The Aspen Vol. 1, No. 4 box, with contents.

Fiore puts quotes from McLuhan as teasers on the box and all the articles in it. The main course is a "press proof" from The Medium is the Massage, a 23 x 30-inch sheet of 32 pages that are not in printer's imposition, or any other sequence (the back of page 63 is page 18). The lack of order is the point, of course, as McLuhan explains: "Ours is a brand-new world of allatonceness. 'Time' has ceased, 'space' has vanished."
In a rambling essay from the preceding year's
International Design Conference, avant-garde composer John Cage writes: "Utopia? Self-knowledge. Some will make it, with or without LSD."
There's a 22 x 15-inch poster with bright, blurry photo of
Big Brother and the Holding Company playing at San Francisco's Avalon Ballroom. On the back, McLuhan writes that automation has given modern humans too much free time. He calls it "a liberation that taxes our inner resources of self-employment and imaginative participation in society." His answer? We are all called "to the role of artist in society. The mark of our time is its revulsion against imposed patterns. We are suddenly eager to have things and people declare their beings totally." Beneath this headline are stories about the Drop City and Solux communes and the "tribal sense" in the Haight-Ashbury (where the Summer of Love would begin in just a few weeks).
This stuff all points to a conclusion: If the problem is conformity, then the solution must be non-conformity.
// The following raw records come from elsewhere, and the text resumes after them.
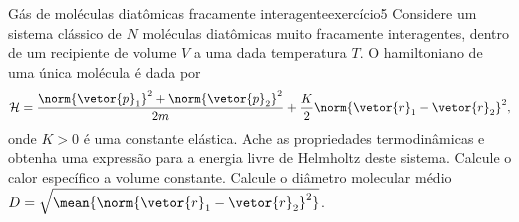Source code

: \begin{exercício}{Gás de moléculas diatômicas fracamente interagente}{exercício5}
    Considere um sistema clássico de \(N\) moléculas diatômicas muito fracamente interagentes, dentro de um recipiente de volume \(V\) a uma dada temperatura \(T\). O hamiltoniano de uma única molécula é dada por
    \begin{equation*}
        \mathcal{H} = \frac{\norm{\vetor{p}_1}^2 + \norm{\vetor{p}_2}^2}{2m} + \frac{K}{2}\norm{\vetor{r}_1 - \vetor{r}_2}^2,
    \end{equation*}
    onde \(K > 0\) é uma constante elástica. Ache as propriedades termodinâmicas e obtenha uma expressão para a energia livre de Helmholtz deste sistema. Calcule o calor específico a volume constante. Calcule o diâmetro molecular médio \(D = \sqrt{\mean{\norm{\vetor{r}_1 - \vetor{r}_2}^2}}\).
\end{exercício}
Or as McLuhan puts it, "The poet, the artist, the sleuth--whoever sharpens our perception tends to be antisocial . . . [they] cannot go along with currents and trends . . . [they] see environments as they really are." This epigraph graces the cover of "Psycles," a 20-page booklet of excerpts from The Bikeriders, photographer Danny Lyons' book of photos and interviews he made while he was a member of the Chicago Outlaws motorcycle club.
What an irresistible proposition, especially for a buttoned-up literature professor: Drop acid, ride your chopper to the commune, and declare your being totally! You're not a shiftless bum, you're a social-change pioneer!
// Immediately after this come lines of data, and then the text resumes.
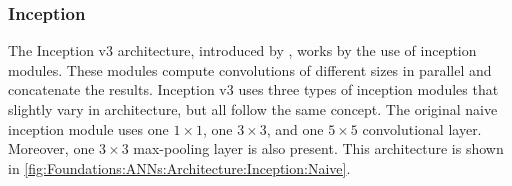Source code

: \subsubsection{Inception}
\label{sec:Foundations:NeuralNetworks:Architecture:Inception}

The Inception v3 architecture, introduced by \textcite{szegedy2016rethinking}, works by the use of inception modules. These modules compute convolutions of different sizes in parallel and concatenate the results. Inception v3 uses three types of inception modules that slightly vary in architecture, but all follow the same concept. The original naive inception module uses one $1 \times 1$, one $3 \times 3$, and one $5 \times 5$ convolutional layer. Moreover, one $3 \times 3$ max-pooling layer is also present. This architecture is shown in \autoref{fig:Foundations:ANNs:Architecture:Inception:Naive}.

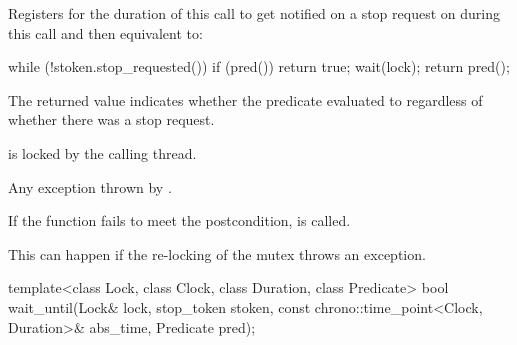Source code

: \begin{itemdescr}
\pnum
\effects
Registers for the duration of this call 
to get notified on a stop request on 
during this call and then equivalent to:
\begin{codeblock}
while (!stoken.stop_requested()) {
  if (pred())
    return true;
  wait(lock);
}
return pred();
\end{codeblock}

\pnum
\begin{note}
The returned value indicates whether the predicate evaluated to
 regardless of whether there was a stop request.
\end{note}

\pnum
\ensures
{} is locked by the calling thread.

\pnum
\throws
Any exception thrown by .

\pnum
\remarks
If the function fails to meet the postcondition,
 is called.
\begin{note}
This can happen if the re-locking of the mutex throws an exception.
\end{note}
\end{itemdescr}

\begin{itemdecl}
template<class Lock, class Clock, class Duration, class Predicate>
  bool wait_until(Lock& lock, stop_token stoken,
                  const chrono::time_point<Clock, Duration>& abs_time, Predicate pred);
\end{itemdecl}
But the medium reveals much more than the words do, and Aspen was not a medium for dropouts. It was a $4 magazine at a time when Life was selling for 35 cents. Its readers may have daydreamed about slumming with the hippies and the bikers, but the advertisers knew what they really wanted. Quentin Fiore must have relished the irony of enclosing the advertising inserts in a folder imprinted with McLuhan's catchphrase, "Advertising is all good news."

The advertisements in Aspen Vol. 1, No. 4.

In the advertising folder are ads for Gordon's Gin, Remy Martin Cognac, and St Raphael aperitif wine. A flyer shows an MG sportscar in front of an English castle. A color brochure for Eastern Airlines says, "We want everyone to fly" (at a time when air travel was considered such a luxury that the rich were called the "jet set").
Aspen's audience could afford a $4 magazine, a sportscar, a flight to the Bahamas. They were the fortunate few who really were liberated from drudgery, free to declare their beings totally. Their biggest problem was the dull conformity that prevailed in high society and higher education at the time. Aspen offered them a brand of social change that was as easy to swallow as a fine Cognac.